| > Even though both place the same emphasis on correctness But they don't. At all. Rust treats correctness as paramount, not just memory safety (for instance, the existence of 6 different string types, or the PartialEq/Eq trait dichotomy are for correctness unrelated to memory safety). Zig doesn't. Sure you can write correct programs in it, and that's what everybody wants, but the language doesn't make any efforts to make it easier than any others. Zig places as much emphasis on correctness as JavaScript[1], it's not C or C++ level of minefield, but when it comes to correctness the language won't help you. Zig has cool (killer?) features like its seamless integration with existing C code, ease of cross compiling and a super cool metaprograming ability, there's no reason to oversell it on stuff it doesn't focus on: that's the best to disappoint people who'll try it.

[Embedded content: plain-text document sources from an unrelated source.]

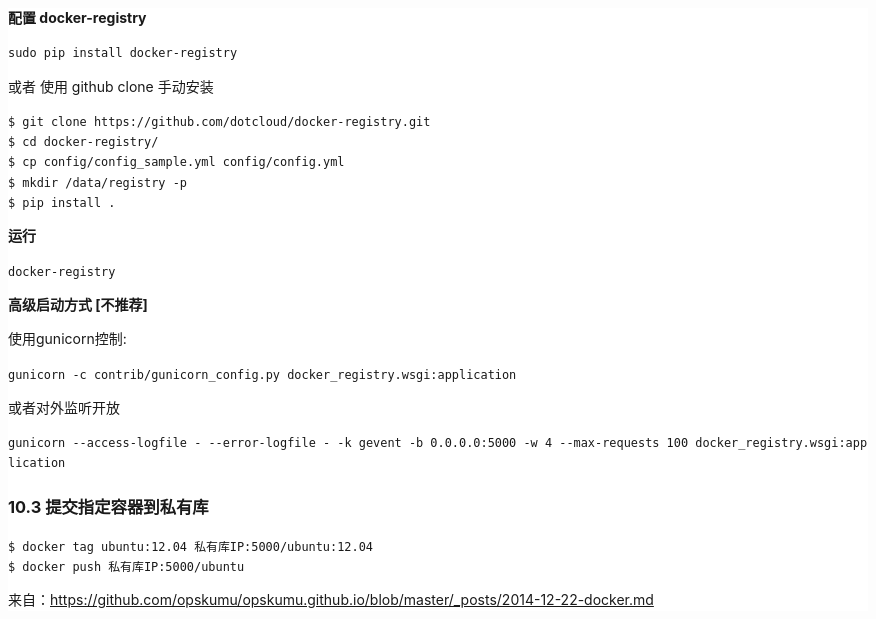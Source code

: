 **配置 docker-registry**

	sudo pip install docker-registry
或者 使用 github clone 手动安装

	$ git clone https://github.com/dotcloud/docker-registry.git
	$ cd docker-registry/
	$ cp config/config_sample.yml config/config.yml
	$ mkdir /data/registry -p
	$ pip install .

**运行**

	docker-registry

**高级启动方式 [不推荐]**

使用gunicorn控制:

	gunicorn -c contrib/gunicorn_config.py docker_registry.wsgi:application

或者对外监听开放

	gunicorn --access-logfile - --error-logfile - -k gevent -b 0.0.0.0:5000 -w 4 --max-requests 100 docker_registry.wsgi:application

### 10.3 提交指定容器到私有库 ###

	$ docker tag ubuntu:12.04 私有库IP:5000/ubuntu:12.04
	$ docker push 私有库IP:5000/ubuntu



来自：https://github.com/opskumu/opskumu.github.io/blob/master/_posts/2014-12-22-docker.md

In the same vein, talking about “safe Zig” vs safe Rust is misleading to the readers: all Zig is 100% unsafe by default, unless you compile it with ReleaseSafe or add a
@setRuntimeSafety, and even if you opt-in to safety, the amount of safety is actually quite limited at the moment. There's a long time goal[2] to check for all kind of UB at runtime when safety checks are enabled, but it doesn't exist yet, and if you look at the afformentioned github issue, you'll see a bunch of “@andrewrk andrewrk removed this from the 0.x.0 milestone, added this to the 0.x+1.0 milestone”. At this point, the final vision of what “safe Zig” will look like isn't known yet! And unless Zig adopts a borrow checker or find an equivalent alternative (which would be super exciting, but is unlikely), it will incur costly runtime checks, making it undesirable in production as it will likely be slower than a regular managed language (it's not useless though, it will be like a better ASAN/UBSAN[3] that you can use during fuzzing, but pretty far from what Rust offers). [1] and I say that as someone who spend a significant amount of time writing JavaScript for a living. [2] https://github.com/ziglang/zig/issues/2301 [3] I say “better” because it would be strongly linked with the actual semantics of the languages (which can still change if the development of such tooling requires it) and not the retrofitted best-effort stuff you can have in C. |
My favorite example of this is that Mutex in Rust is a container type. I think it's very interesting to reflect on why other languages that could do this (basically everything but C and maybe Go) still don't do this. I think it has to do with how you can't stop pointers from escaping the critical section if you don't have a borrow checker.